In der Begründung des Gesetzes heißt es, die Herkunft der Bezeichnung sei zu nennen. Aber auch das ist nicht ganz frei von Problemen; denn die Herkunft der Bezeichnung – sagen wir Salamanca oder Heidelberg – kann durchaus heißen, der Facharzt oder die Fachärztin für Allgemeinmedizin hat in Salamanca drei Jahre absolviert, und bei dem Kollegen aus Deutschland handelt es sich um einen ehemaligen praktischen Arzt, der nur zwei Jahre absolviert hat und der im Rahmen dieses Gesetzes das Recht erhält, sich bis Dezember 2005 einfach per Antrag umzubenennen. Dies sind Dinge, die im

Detail in meinen Augen durchaus noch diskussionsbedürftig sind.

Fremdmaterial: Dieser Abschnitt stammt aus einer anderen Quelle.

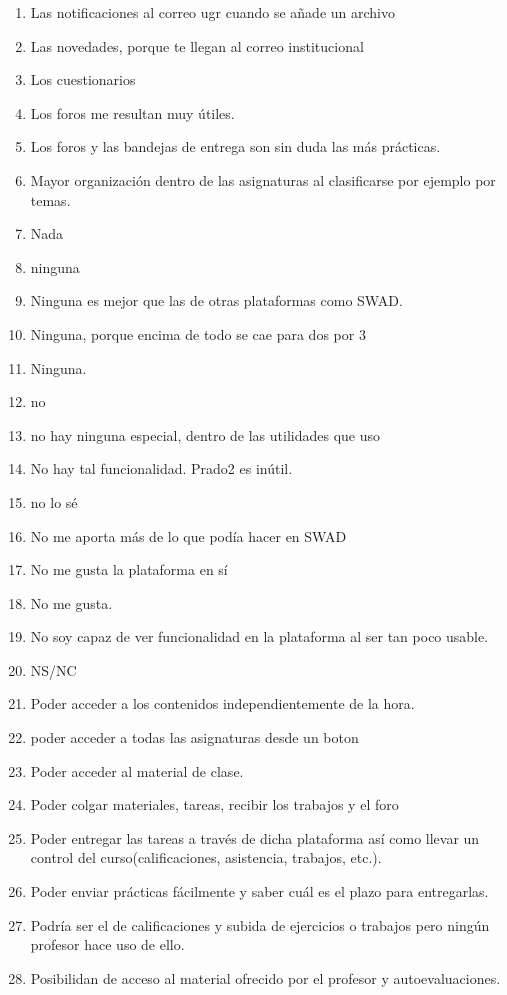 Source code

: \begin{enumerate}
\item Las notificaciones al correo ugr cuando se añade un archivo
\item Las novedades, porque te llegan al correo institucional
\item Los cuestionarios
\item Los foros me resultan muy útiles.
\item Los foros y las bandejas de entrega son sin duda las más prácticas.
\item Mayor organización dentro de las asignaturas al clasificarse por ejemplo por temas.
\item Nada
\item ninguna
\item Ninguna es mejor que las de otras plataformas como SWAD.
\item Ninguna, porque encima de todo se cae para dos por 3
\item Ninguna.
\item no
\item no hay ninguna especial, dentro de las utilidades que uso
\item No hay tal funcionalidad. Prado2 es inútil.
\item no lo sé
\item No me aporta más de lo que podía hacer en SWAD
\item No me gusta la plataforma en sí
\item No me gusta.
\item No soy capaz de ver funcionalidad en la plataforma al ser tan poco usable.
\item NS/NC
\item Poder acceder a los contenidos independientemente de la hora.
\item poder acceder a todas las asignaturas desde un boton
\item Poder acceder al material de clase.
\item Poder colgar materiales, tareas, recibir los trabajos y el foro
\item Poder entregar las tareas a través de dicha plataforma así como llevar un control del curso(calificaciones, asistencia, trabajos, etc.).
\item Poder enviar prácticas fácilmente y saber cuál es el plazo para entregarlas.
\item Podría ser el de calificaciones y subida de ejercicios o trabajos pero ningún profesor hace uso de ello.
\item Posibilidan de acceso al material ofrecido por el profesor y autoevaluaciones.

\end{enumerate}
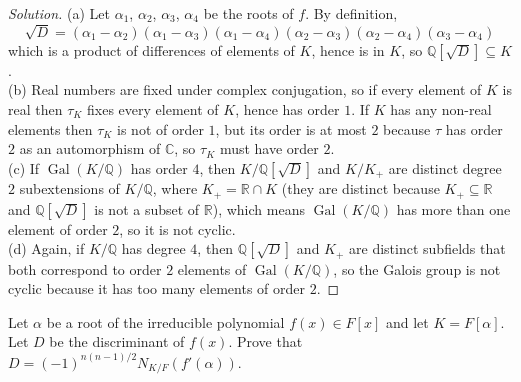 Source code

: \documentclass[10pt]{article}
\providecommand{\Gal}{\operatorname{Gal}}
\providecommand{\CC}{\mathbb C}
\providecommand{\QQ}{\mathbb Q}
\providecommand{\RR}{\mathbb R}
\newenvironment{soln}{\begin{proof}[Solution]}{\end{proof}}
\begin{document}
\begin{soln}
    (a) Let $\alpha_1$, $\alpha_2$, $\alpha_3$, $\alpha_4$
    be the roots of $f$. By definition,
    \begin{equation*}
        \sqrt D = (\alpha_1-\alpha_2)
	(\alpha_1-\alpha_3)
	(\alpha_1-\alpha_4)
	(\alpha_2-\alpha_3)
	(\alpha_2-\alpha_4)
	(\alpha_3-\alpha_4)
    \end{equation*}
    which is a product of differences of elements of $K$,
    hence is in $K$, so $\QQ[\sqrt D]\subseteq K$.
    \\

    (b) Real numbers are fixed under complex conjugation,
    so if every element of $K$ is real
    then $\tau_K$ fixes every element of $K$, hence has order $1$.
    If $K$ has any non-real elements
    then $\tau_K$ is not of order $1$,
    but its order is at most $2$ because
    $\tau$ has order $2$ as an automorphism of $\CC$,
    so $\tau_K$ must have order $2$.
    \\

    (c) If $\Gal(K/\QQ)$ has order $4$, then
    $K/\QQ[\sqrt D]$ and $K/K_+$ are distinct degree $2$ subextensions
    of $K/\QQ$, where $K_+ = \RR\cap K$
    (they are distinct because $K_+\subseteq\RR$
    and $\QQ[\sqrt D]$ is not a subset of $\RR$),
    which means $\Gal(K/\QQ)$ has more than one element of order $2$,
    so it is not cyclic.
    \\

    (d) Again, if $K/\QQ$ has degree $4$,
    then $\QQ[\sqrt D]$ and $K_+$
    are distinct subfields that both correspond to
    order $2$ elements of $\Gal(K/\QQ)$,
    so the Galois group is not cyclic because it has too many
    elements of order $2$.
\end{soln}

\begin{problem}
    [\S14.6\#28]
    Let $\alpha$ be a root of the irreducible polynomial
    $f(x)\in F[x]$ and let $K = F[\alpha]$.
    Let $D$ be the discriminant of $f(x)$.
    Prove that $D = (-1)^{n(n-1)/2} N_{K/F}(f'(\alpha))$.
\end{problem}
\end{document}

Meine Damen und Herren, ich glaube, es ist wichtig, sich auch vor Augen zu führen, in welchem Umfeld diese Gesetzesänderungen stattfinden. Sie finden in einem Umfeld statt, in dem wir keinen Ärzteüberschuss, sondern einen Ärztemangel für die Zukunft sehen. Diesem potenziellen Ärztemangel muss man natürlich bei adäquater Qualität mit attraktiven Ausbildungszeiten begegnen.